The instant he’d found out, Sean had deferred uni and moved home to help. To reconnect. To talk some sense into his little sister. It seemed to help, too. Carly moved back home. Stopped seeing her boyfriend. Seeing progress, Sean, who’d not been raised to sit on his hands, had leapt at the chance of a side hustle to fill his time. He spent all his time brushing up on his woodwork skills and took up where his grandfather had left off.
First product show he’d entered he’d hit the market with a splash. The success a counterpoint to the desperate quiet of home he’d sought to escape. And he’d lost sight of why he’d come back at all…
The sense of weight back in his belly, Sean shook his head slowly.
Aubrey’s smile twisted. “You’re deeper than you look, you know.”
“You have no idea,” he said, hoping she might take heed. Realise how very different they were.
Instead she shivered, as if the thought of hidden depths was delicious.
He’d known she was trouble the second he saw her. A sixth sense warning him of danger. It had never occurred to him she was the danger. That he was the one in trouble.
“Fine,” she said with a roll of her eyes. “I won’t go rummaging around in your shadows, so long as you know that means you also get zero access to mine.”
“Your shadows.”
“Baby, I have shadows like you wouldn’t believe.”
Her voice was pure sass. But a flicker behind her eyes told him she wasn’t all quips and lip. That there might be something hidden there after all.
He lifted his drink and took a sip. Was he okay with that? With not knowing? When he’d worked so hard to keep his life simple. Disconnected. No deep connections meant no drama. Meant no heartache. No loss.
Aubrey nibbled on her bottom lip and his concerns became muddled. “If I can’t ask why you didn’t graduate, or why hearing from your father’s friend has you in such a tizz, or why you clearly love red wine but had none in the house, then what can we talk about?”

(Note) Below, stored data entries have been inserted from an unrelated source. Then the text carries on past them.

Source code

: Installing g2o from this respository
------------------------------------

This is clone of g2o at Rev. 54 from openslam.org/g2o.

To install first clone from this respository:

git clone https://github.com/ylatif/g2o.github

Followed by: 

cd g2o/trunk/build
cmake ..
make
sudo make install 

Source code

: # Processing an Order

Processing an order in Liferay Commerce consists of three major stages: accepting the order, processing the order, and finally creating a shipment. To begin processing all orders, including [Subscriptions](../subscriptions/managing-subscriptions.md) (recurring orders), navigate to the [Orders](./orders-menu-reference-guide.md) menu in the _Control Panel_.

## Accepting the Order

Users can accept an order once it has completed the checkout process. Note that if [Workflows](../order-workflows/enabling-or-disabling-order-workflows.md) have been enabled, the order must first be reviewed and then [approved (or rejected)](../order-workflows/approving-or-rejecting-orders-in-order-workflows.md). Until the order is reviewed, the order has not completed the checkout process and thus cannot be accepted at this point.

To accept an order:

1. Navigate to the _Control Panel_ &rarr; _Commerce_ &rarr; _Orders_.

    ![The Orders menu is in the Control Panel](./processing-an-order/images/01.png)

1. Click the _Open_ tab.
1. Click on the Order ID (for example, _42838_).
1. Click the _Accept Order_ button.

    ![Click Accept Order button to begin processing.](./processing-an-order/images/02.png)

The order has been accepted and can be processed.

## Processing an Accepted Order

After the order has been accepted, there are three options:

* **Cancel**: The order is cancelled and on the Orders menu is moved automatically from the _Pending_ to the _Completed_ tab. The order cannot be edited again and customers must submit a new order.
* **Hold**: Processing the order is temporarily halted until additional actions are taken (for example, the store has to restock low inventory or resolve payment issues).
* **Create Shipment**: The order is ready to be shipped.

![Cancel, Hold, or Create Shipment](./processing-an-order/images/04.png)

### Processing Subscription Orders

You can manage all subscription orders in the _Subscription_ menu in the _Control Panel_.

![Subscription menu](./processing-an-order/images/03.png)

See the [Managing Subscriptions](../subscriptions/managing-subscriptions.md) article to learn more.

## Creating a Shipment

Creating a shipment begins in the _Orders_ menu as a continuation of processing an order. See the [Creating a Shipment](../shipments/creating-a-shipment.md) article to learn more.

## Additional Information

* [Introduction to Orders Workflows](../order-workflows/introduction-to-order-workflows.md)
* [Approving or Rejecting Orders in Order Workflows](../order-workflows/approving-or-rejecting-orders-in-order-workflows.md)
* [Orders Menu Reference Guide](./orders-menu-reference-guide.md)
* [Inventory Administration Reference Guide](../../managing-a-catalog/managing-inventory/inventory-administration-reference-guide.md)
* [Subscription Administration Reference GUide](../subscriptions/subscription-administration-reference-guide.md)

He leaned back. “The weather.”
“Great. It’s bloody hot, right? Okay, now we’ve exhausted the weather. How about…? The Malone Mark. I’m going to be indelicate here.”
“Big shock.”
“I know, right? The pieces you are working on downstairs are seriously lovely, but unless you sell each for tens of thousands, how can you afford this place? Not to mention the car. And that pretty window right in the centre of town.”
“The Malone Mark—”
“Carries weight. Yes, you did mention that, in a rare yet refreshing brag.”
“I was going to say, is only a small part of my business. The custom pieces are the wow factor. Perfect for Instagram. Creates name recognition. Desire. That trickles down into my wholesale business.”
“Right. I get it. Like the way car manufacturers release drool-worthy, futuristic concept cars that make we poor slobs go out and buy their regular street version in the hopes of having a little of that lustre rub off on us. Smart thinking, Malone.”
“Exactly.”
His family had never understood. Telling friends about his big commissions but not the fact they probably all plonked their backsides daily onto his wholesale stools in their kitchens. The same way they’d talked up his big accomplishments, over Carly’s smaller ones. Not that he’d ever called them up on it. Not in time, anyway.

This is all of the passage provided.